Ellaisa Marquis

Personal information
- Date of birth: 1 February 1991 (age 35)
- Height: 1.65 m (5 ft 5 in)
- Position: Midfielder

College career
- Years: Team / Apps / (Gls)
- 2012: Trinidad State Trojans
- 2013: MidAmerica Nazarene Pioneers

Senior career*
- Years: Team / Apps / (Gls)
- 2011: Nemesis FC
- 2015: Dennery FC
- 2024-: Avenir FC

International career^{‡}
- 2009: Saint Lucia U20 / 4 / (1)
- 2010–: Saint Lucia / 7 / (3)

= Ellaisa Marquis =

Saint Lucian footballer

Ellaisa Marquis (born 1 February 1991) is a Saint Lucian footballer who plays as a midfielder for the Saint Lucia women's national team, and has led the team as captain for many years. In 2019, Saint Lucia Star called her Saint Lucia's "marquis player" in women's football. Marquis was awarded the Senior Female Footballer of the Year for 2015 by the St Lucia Football Association (SLFA).

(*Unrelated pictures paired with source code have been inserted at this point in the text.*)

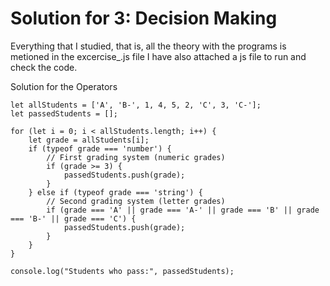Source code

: # Solution for 3: Decision Making

Everything that I studied, that is, all the theory with the programs is metioned in the excercise_.js file
I have also attached a js file to run and check the code.

Solution for the Operators

```
let allStudents = ['A', 'B-', 1, 4, 5, 2, 'C', 3, 'C-'];
let passedStudents = [];

for (let i = 0; i < allStudents.length; i++) {
    let grade = allStudents[i];
    if (typeof grade === 'number') {
        // First grading system (numeric grades)
        if (grade >= 3) {
            passedStudents.push(grade);
        }
    } else if (typeof grade === 'string') {
        // Second grading system (letter grades)
        if (grade === 'A' || grade === 'A-' || grade === 'B' || grade === 'B-' || grade === 'C') {
            passedStudents.push(grade);
        }
    }
}

console.log("Students who pass:", passedStudents);

```
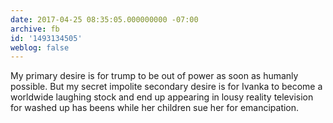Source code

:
 ```yaml
---
date: 2017-04-25 08:35:05.000000000 -07:00
archive: fb
id: '1493134505'
weblog: false
---
```


My primary desire is for trump to be out of power as soon as humanly possible. But my secret impolite secondary desire is for Ivanka to become a worldwide laughing stock and end up appearing in lousy reality television for washed up has beens while her children sue her for emancipation.
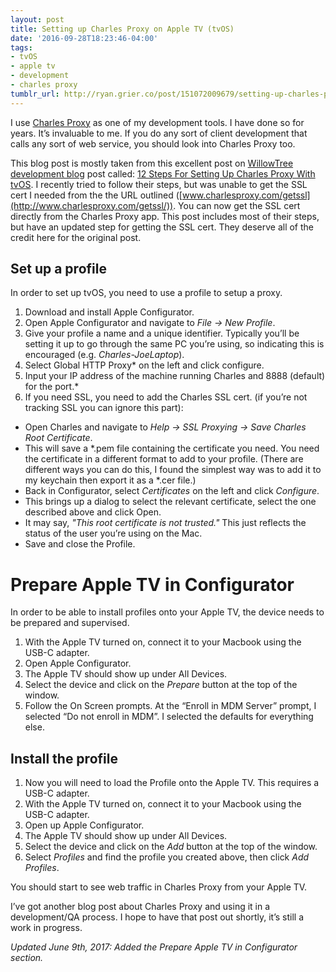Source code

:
 ```yaml
---
layout: post
title: Setting up Charles Proxy on Apple TV (tvOS)
date: '2016-09-28T18:23:46-04:00'
tags:
- tvOS
- apple tv
- development
- charles proxy
tumblr_url: http://ryan.grier.co/post/151072009679/setting-up-charles-proxy-on-apple-tv-tvos
---
```

I use [Charles Proxy](https://www.charlesproxy.com) as one of my development tools. I have done so for years. It’s invaluable to me. If you do any sort of client development that calls any sort of web service, you should look into Charles Proxy too.

This blog post is mostly taken from this excellent post on [WillowTree development blog](https://willowtreeapps.com/ideas) post called: [12 Steps For Setting Up Charles Proxy With tvOS](https://willowtreeapps.com/ideas/12-steps-for-setting-up-charles-proxy-with-tvos/). I recently tried to follow their steps, but was unable to get the SSL cert I needed from the the URL outlined ([www.charlesproxy.com/getssl](http://www.charlesproxy.com/getssl/)). You can now get the SSL cert directly from the Charles Proxy app. This post includes most of their steps, but have an updated step for getting the SSL cert. They deserve all of the credit here for the original post.

## Set up a profile

In order to set up tvOS, you need to use a profile to setup a proxy.

1. Download and install Apple Configurator.
1. Open Apple Configurator and navigate to _File -> New Profile_.
1. Give your profile a name and a unique identifier. Typically you’ll be setting it up to go through the same PC you’re using, so indicating this is encouraged (e.g. _Charles-JoeLaptop_).
1. Select Global HTTP Proxy* on the left and click configure.
1. Input your IP address of the machine running Charles and 8888 (default) for the port.*
1. If you need SSL, you need to add the Charles SSL cert. (if you’re not tracking SSL you can ignore this part):

- Open Charles and navigate to _Help -> SSL Proxying -> Save Charles Root Certificate_. 
- This will save a *.pem file containing the certificate you need. You need the certificate in a different format to add to your profile. (There are different ways you can do this, I found the simplest way was to add it to my keychain then export it as a *.cer file.)
- Back in Configurator, select _Certificates_ on the left and click _Configure_.
- This brings up a dialog to select the relevant certificate, select the one described above and click Open.
- It may say, _"This root certificate is not trusted."_ This just reflects the status of the user you’re using on the Mac.
- Save and close the Profile.

# Prepare Apple TV in Configurator

In order to be able to install profiles onto your Apple TV, the device needs to be prepared and supervised.

1. With the Apple TV turned on, connect it to your Macbook using the USB-C adapter.
1. Open Apple Configurator.
1. The Apple TV should show up under All Devices.
1. Select the device and click on the _Prepare_ button at the top of the window.
1. Follow the On Screen prompts. At the “Enroll in MDM Server” prompt, I selected “Do not enroll in MDM”. I selected the defaults for everything else.

## Install the profile

1. Now you will need to load the Profile onto the Apple TV. This requires a USB-C adapter.
1. With the Apple TV turned on, connect it to your Macbook using the USB-C adapter.
1. Open up Apple Configurator.
1. The Apple TV should show up under All Devices.
1. Select the device and click on the _Add_ button at the top of the window.
1. Select _Profiles_ and find the profile you created above, then click _Add Profiles_.

You should start to see web traffic in Charles Proxy from your Apple TV.

I’ve got another blog post about Charles Proxy and using it in a development/QA process. I hope to have that post out shortly, it’s still a work in progress. 

_Updated June 9th, 2017: Added the Prepare Apple TV in Configurator section._
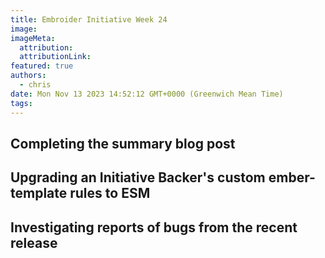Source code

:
 ```yaml
---
title: Embroider Initiative Week 24
image:
imageMeta:
  attribution:
  attributionLink:
featured: true
authors:
  - chris
date: Mon Nov 13 2023 14:52:12 GMT+0000 (Greenwich Mean Time)
tags:
---
```


## Completing the summary blog post 

## Upgrading an Initiative Backer's custom ember-template rules to ESM

## Investigating reports of bugs from the recent release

Her most recent international competitions have included the 2020 CONCACAF Women's Olympic Qualifying Championship qualification, and the 2019 Windward Island Senior Women's Tournament, during which she scored the winning goals against St Vincent and the Grenadines, and against Dominica. Since returning from the United States, where she played for the MidAmerica Nazarene Pioneers, Marquis has served as captain of the Dennery senior women's football team, and was named Most Valuable Player in the 2018 SLFA club championship tournament, when Dennery successfully defended the title. She was shortlisted for the National Sports Awards "Sportswoman of the Year" in 2019.

==Early life==
Marquis was raised in Dennery. She attended the Leon Hess Comprehensive Secondary School. In addition to football, she played basketball and volleyball, and was shortlisted for Saint Lucia sportswoman of the year in 2011. After she received nominations from both the St Lucia Football Association and the St Lucia Basketball Association, the Saint Lucia Star called Marquis "a very unique and special athlete". At the time, she was a member of Nemesis FC of Castries, winners of the National Female Championship.

== College career ==
In 2012, Marquis received a scholarship offer to attend Trinidad State Junior College in Colorado, United States. While playing in the United States in 2013, Marquis was scouted for the Keyano College Huskies women's soccer team in Fort McMurray, Alberta, Canada, along with Saint Lucia teammate Zanique Celestin.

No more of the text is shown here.